The Samba-Bugzilla – Bug 7233
print fails with jobs >4GB from Win7 clients
Last modified: 2010-03-30 17:30:02 UTC
Printing from jobs with sizes above 4GB failes with the newest Win7 client. The spool file grows up to 4.1GB and stops growing afterwards. No errors are reported by the windows client and the windows spooler shows full progress. log log level 2
the samba server reports the following.
[2010/03/10 12:06:04, 1] smbd/service.c:1063(make_connection_snum)
w7-dgraf (::ffff:192.168.102.97) connect to service Hold initially as user guest (uid=2009, gid=7000) (pid 20847)
[2010/03/10 12:19:17, 1] smbd/service.c:1240(close_cnum)
w7-dgraf (::ffff:192.168.102.97) closed connection to service Hold
[2010/03/10 12:19:53, 0] lib/util_sock.c:539(read_fd_with_timeout)
[2010/03/10 12:19:53, 0] lib/util_sock.c:1491(get_peer_addr_internal)
getpeername failed.

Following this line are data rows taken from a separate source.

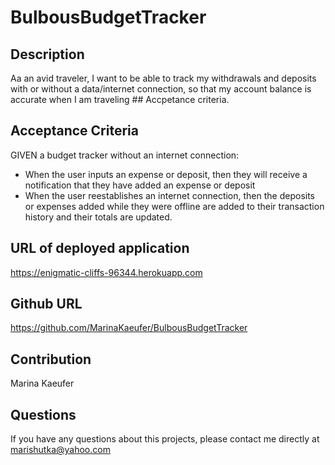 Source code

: # BulbousBudgetTracker

## Description

Aa an avid traveler, I want to be able to track my withdrawals and deposits with or without a data/internet connection, so that my account balance is accurate when I am traveling ## Accpetance criteria. 

## Acceptance Criteria

GIVEN a budget tracker without an internet connection: 
* When the user inputs an expense or deposit, then they will receive a notification that they have added an expense or deposit
* When the user reestablishes an internet connection, then the deposits or expenses added while they were offline are added to their transaction history and their totals are updated.


## URL of deployed application

https://enigmatic-cliffs-96344.herokuapp.com

## Github URL

https://github.com/MarinaKaeufer/BulbousBudgetTracker

## Contribution

Marina Kaeufer

## Questions 

If you have any questions about this projects, please contact me directly at marishutka@yahoo.com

Error was Transport endpoint is not connected
read_fd_with_timeout: client 0.0.0.0 read error = Connection reset by peer.
Ups -- this is a cut and paste artefact.
Forgot to mention that the Win7 client is 64bit
I'll need more than a log level2 I'm afraid. Can you get me a wireshark trace of the Win7 client sending a <4Gb file to a Windows printserver, plus a wireshark trace of the same thing against smbd ? I don't need the full log, just the part around the 4gb mark.

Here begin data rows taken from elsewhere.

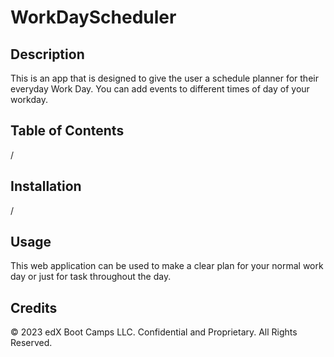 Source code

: # WorkDayScheduler
## Description

This is an app that is designed to give the user a schedule planner for their everyday Work Day. You can add events to different times of day of your workday.


## Table of Contents 

/

## Installation

/

## Usage

This web application can be used to make a clear plan for your normal work day or just for task throughout the day.

## Credits

© 2023 edX Boot Camps LLC. Confidential and Proprietary. All Rights Reserved.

Created attachment 5487 [details]
Proposed patch for 3.4.x
Oooh. I think this may be our fault and an obvious flaw.... (sorry).
Can you try this patch. It should apply cleanly to 3.4.x. If you can confirm it works I'll get this into all current branches for the next release.
(In reply to comment #3)
That didn't seem to do the trick. I'll generate a more verbose log. It'd take a while until I find the time to install wireshark on my winbox. Is the log of use without the wireshark protocol ?

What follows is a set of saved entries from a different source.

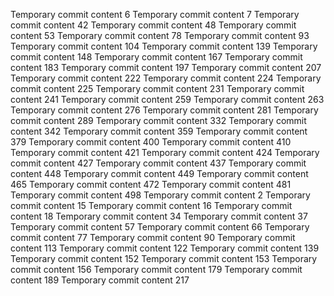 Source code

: Temporary commit content 6
Temporary commit content 7
Temporary commit content 42
Temporary commit content 48
Temporary commit content 53
Temporary commit content 78
Temporary commit content 93
Temporary commit content 104
Temporary commit content 139
Temporary commit content 148
Temporary commit content 167
Temporary commit content 183
Temporary commit content 197
Temporary commit content 207
Temporary commit content 222
Temporary commit content 224
Temporary commit content 225
Temporary commit content 231
Temporary commit content 241
Temporary commit content 259
Temporary commit content 263
Temporary commit content 276
Temporary commit content 281
Temporary commit content 289
Temporary commit content 332
Temporary commit content 342
Temporary commit content 359
Temporary commit content 379
Temporary commit content 400
Temporary commit content 410
Temporary commit content 421
Temporary commit content 424
Temporary commit content 427
Temporary commit content 437
Temporary commit content 448
Temporary commit content 449
Temporary commit content 465
Temporary commit content 472
Temporary commit content 481
Temporary commit content 498
Temporary commit content 2
Temporary commit content 15
Temporary commit content 16
Temporary commit content 18
Temporary commit content 34
Temporary commit content 37
Temporary commit content 57
Temporary commit content 66
Temporary commit content 77
Temporary commit content 90
Temporary commit content 113
Temporary commit content 122
Temporary commit content 139
Temporary commit content 152
Temporary commit content 153
Temporary commit content 156
Temporary commit content 179
Temporary commit content 189
Temporary commit content 217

So long as it's a debug level 10 around the place where the Win7 client cancels the job, yes.
Created attachment 5500 [details]
level 10 log for the >4GB bug
This log doesn't seem to cover the case I'm interested in. It stops way before the 0xFFFFFFFF offset position which is the interesting problem.
How are you able to reproduce creating a 4+Gb print job ? If you can let me know how you do this in a way I can repeat I should be able to track down and fix this.
The whole log is much larger. I just posted the part around the point where the spool file stopped growing. Didn't know how large an attachment can be. I could post the whole log (356M) or place it on my web server. Or you may tell me which values to look for so I could cut out the interesting part.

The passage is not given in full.